The state bought the line for $15 million. Included was a provision allowing the company that operated on the line, BNSF Railway, to buy the track. The company did that this spring.
Sioux Falls Republican Sen. Dick Kelly agrees with Earley that discussions need to take place about the use of the sale money.
“We have issues in education with funding, we have scholarship funding issues, we have a lot of issues out there where $41 million would do a lot to help,” Kelly said. “The money to buy the railroad came from sales taxes, and the proceeds from the sale ought to go back into the general fund in some way, to support programs. I don’t have any problem with the sale of the railroad. Where the money goes, I’m very concerned about that.”
The state doesn’t need a larger rail trust fund when, because of the sale, it has less rail property, he said.
“Let the Legislature decide what to do with it,” Kelly said.
Last week, Sen. Clarence Kooistra, R-Garretson, said legislators should have had more input into the sale itself.
He also urged lawmakers to get involved in deciding how to spend the sale money before the governor and his staff finished their budget proposal for the next fiscal year.
The governor annually presents his budget plans to legislators in early December.
Rounds said Thursday there’s time for legislators to talk about how any sale proceeds are used. He said in a statement that the sale is still subject to court and federal Surface Transportation Board approval. That’s not likely to occur until late fall or early winter, the governor said.
“Like any other income to the state, the proceeds will be subject to the appropriation process,” Rounds said. “Since the appropriations process for the coming year is complete, any attempt to utilize or commit these funds would require approval by the full Legislature.”
Earley said he wants more information on what future needs the state sees for the railroad holdings it still has.

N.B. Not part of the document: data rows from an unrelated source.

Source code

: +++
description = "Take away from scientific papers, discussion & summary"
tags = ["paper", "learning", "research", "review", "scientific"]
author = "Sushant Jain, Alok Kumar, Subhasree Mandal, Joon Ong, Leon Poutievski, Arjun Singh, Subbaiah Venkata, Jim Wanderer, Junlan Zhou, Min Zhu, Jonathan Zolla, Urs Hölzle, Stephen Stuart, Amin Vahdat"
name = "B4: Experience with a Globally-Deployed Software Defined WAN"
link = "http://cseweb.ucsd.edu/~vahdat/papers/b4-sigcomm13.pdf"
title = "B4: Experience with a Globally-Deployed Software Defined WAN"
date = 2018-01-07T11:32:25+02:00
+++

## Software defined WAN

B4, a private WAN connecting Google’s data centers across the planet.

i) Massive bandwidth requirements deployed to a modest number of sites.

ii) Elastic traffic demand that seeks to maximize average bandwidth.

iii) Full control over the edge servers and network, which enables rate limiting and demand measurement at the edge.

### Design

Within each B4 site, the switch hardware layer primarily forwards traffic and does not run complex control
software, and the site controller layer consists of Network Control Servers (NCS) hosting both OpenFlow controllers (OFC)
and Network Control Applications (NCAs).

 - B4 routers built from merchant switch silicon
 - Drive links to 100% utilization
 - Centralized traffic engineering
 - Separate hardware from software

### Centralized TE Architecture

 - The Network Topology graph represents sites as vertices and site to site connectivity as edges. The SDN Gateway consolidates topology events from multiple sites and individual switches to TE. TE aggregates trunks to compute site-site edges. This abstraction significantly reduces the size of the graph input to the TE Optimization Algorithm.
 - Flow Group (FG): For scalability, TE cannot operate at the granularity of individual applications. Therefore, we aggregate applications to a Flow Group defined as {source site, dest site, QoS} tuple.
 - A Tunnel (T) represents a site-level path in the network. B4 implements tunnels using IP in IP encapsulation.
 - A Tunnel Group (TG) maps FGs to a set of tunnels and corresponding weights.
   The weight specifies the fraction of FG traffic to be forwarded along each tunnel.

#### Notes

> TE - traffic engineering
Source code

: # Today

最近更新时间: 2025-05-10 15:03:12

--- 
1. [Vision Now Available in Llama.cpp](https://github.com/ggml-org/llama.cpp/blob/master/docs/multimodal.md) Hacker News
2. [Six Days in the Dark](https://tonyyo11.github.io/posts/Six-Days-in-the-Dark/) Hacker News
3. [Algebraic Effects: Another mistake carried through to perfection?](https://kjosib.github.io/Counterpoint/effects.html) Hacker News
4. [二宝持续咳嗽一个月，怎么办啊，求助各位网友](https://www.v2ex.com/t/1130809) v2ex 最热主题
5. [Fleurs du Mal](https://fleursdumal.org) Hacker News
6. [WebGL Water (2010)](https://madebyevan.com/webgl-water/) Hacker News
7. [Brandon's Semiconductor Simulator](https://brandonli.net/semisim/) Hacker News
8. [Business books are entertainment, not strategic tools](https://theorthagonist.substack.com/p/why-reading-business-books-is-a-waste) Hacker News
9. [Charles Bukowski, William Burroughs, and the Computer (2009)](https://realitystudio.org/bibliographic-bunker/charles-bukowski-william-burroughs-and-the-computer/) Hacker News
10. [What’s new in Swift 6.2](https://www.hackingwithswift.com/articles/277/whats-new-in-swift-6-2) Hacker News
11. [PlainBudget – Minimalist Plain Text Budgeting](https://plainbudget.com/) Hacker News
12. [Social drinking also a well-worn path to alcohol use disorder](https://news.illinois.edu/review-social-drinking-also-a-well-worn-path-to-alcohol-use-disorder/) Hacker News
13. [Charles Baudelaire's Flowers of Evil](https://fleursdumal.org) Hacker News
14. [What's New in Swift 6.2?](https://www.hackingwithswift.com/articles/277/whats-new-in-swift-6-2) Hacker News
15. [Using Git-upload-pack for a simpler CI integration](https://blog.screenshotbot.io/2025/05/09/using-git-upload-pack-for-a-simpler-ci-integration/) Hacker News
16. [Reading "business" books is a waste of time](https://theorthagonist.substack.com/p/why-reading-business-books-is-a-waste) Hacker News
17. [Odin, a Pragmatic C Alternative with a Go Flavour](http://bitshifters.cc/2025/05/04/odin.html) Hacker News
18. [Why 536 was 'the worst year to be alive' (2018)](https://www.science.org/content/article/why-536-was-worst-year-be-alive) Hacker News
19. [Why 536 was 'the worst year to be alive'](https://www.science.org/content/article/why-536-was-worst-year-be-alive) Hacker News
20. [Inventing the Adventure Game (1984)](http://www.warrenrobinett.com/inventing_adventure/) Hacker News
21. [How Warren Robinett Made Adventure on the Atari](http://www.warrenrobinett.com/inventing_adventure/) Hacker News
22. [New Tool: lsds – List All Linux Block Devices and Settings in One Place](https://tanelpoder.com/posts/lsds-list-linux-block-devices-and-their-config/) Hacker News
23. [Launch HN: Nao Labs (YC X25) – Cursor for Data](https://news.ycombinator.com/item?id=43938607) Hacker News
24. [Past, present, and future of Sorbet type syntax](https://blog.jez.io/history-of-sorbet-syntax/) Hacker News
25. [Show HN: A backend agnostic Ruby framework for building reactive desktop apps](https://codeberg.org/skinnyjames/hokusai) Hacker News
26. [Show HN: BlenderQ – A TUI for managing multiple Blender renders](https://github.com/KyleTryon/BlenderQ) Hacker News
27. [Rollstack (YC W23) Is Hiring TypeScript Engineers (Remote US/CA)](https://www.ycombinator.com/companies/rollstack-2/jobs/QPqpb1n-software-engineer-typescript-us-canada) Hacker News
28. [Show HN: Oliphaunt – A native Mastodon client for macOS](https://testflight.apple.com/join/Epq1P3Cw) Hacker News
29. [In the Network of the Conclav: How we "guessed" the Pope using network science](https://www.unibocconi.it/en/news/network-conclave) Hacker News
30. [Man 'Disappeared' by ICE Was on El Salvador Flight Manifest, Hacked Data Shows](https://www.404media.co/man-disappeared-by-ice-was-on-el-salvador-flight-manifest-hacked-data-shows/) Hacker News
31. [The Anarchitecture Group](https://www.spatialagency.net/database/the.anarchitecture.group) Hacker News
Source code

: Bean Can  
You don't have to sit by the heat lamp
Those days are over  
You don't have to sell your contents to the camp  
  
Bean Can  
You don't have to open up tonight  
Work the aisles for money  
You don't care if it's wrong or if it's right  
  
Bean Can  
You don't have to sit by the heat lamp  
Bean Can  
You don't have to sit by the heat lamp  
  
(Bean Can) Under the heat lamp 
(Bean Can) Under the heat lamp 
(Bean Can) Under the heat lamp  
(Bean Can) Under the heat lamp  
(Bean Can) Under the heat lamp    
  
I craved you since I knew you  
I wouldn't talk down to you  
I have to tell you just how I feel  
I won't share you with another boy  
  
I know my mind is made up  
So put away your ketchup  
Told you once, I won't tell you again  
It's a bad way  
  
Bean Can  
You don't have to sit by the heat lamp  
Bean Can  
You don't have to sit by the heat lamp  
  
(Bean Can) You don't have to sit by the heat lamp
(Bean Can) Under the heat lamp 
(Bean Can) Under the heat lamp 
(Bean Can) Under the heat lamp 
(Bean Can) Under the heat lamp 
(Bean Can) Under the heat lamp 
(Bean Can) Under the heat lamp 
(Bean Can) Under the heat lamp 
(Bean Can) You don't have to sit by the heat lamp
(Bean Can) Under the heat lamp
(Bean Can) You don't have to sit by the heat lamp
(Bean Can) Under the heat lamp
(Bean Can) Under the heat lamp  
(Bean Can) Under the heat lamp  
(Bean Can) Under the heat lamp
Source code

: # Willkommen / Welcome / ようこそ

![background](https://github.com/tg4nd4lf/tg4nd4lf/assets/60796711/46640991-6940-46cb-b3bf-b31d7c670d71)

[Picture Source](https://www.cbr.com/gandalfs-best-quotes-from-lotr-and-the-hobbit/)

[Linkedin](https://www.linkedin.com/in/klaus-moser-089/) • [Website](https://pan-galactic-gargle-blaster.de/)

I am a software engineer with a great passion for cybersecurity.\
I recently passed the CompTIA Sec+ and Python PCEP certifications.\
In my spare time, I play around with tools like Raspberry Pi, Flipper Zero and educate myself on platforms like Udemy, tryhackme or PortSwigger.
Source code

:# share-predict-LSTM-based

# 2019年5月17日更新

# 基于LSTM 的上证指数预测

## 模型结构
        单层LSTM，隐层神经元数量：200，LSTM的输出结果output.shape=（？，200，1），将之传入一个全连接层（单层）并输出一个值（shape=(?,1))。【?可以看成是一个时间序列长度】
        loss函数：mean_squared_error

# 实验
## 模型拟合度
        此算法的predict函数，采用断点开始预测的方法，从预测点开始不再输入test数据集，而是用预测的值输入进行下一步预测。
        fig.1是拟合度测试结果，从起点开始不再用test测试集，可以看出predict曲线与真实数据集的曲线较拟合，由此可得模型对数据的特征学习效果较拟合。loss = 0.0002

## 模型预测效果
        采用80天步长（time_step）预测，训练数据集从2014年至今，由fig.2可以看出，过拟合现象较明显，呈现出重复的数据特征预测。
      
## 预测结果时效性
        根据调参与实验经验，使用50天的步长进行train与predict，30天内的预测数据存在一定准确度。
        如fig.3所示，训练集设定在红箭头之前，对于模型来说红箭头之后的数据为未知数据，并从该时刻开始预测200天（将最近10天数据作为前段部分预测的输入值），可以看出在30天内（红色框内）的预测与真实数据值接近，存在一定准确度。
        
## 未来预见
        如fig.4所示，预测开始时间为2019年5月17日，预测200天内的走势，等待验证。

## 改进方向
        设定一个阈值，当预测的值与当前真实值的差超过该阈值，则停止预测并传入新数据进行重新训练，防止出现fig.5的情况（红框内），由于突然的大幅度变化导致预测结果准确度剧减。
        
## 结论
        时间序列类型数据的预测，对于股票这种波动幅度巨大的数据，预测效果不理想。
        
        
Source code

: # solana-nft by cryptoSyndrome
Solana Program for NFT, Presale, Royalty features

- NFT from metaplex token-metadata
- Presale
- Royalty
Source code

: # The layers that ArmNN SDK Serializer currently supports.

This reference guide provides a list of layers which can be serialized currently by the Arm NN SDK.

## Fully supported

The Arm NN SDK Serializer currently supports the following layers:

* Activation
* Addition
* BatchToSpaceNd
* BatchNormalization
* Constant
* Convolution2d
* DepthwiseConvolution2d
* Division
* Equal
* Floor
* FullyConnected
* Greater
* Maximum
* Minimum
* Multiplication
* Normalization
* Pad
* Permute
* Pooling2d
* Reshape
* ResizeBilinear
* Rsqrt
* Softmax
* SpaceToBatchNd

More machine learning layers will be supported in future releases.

“Do we need to keep some of that money for railroad expansion or whatever as we move forward?” he asked. “I don’t have all the information I need to answer that.”
That’s why legislators and the governor’s representatives need to communicate about the money, he said.
But the taxpayers should experience a benefit from the sale, he added.
“Since the original equity came out of tax money, taxpayers should (benefit) from whatever we’re going with the results of the sale,” Earley said. “I’m looking at some avenues of what we might do.”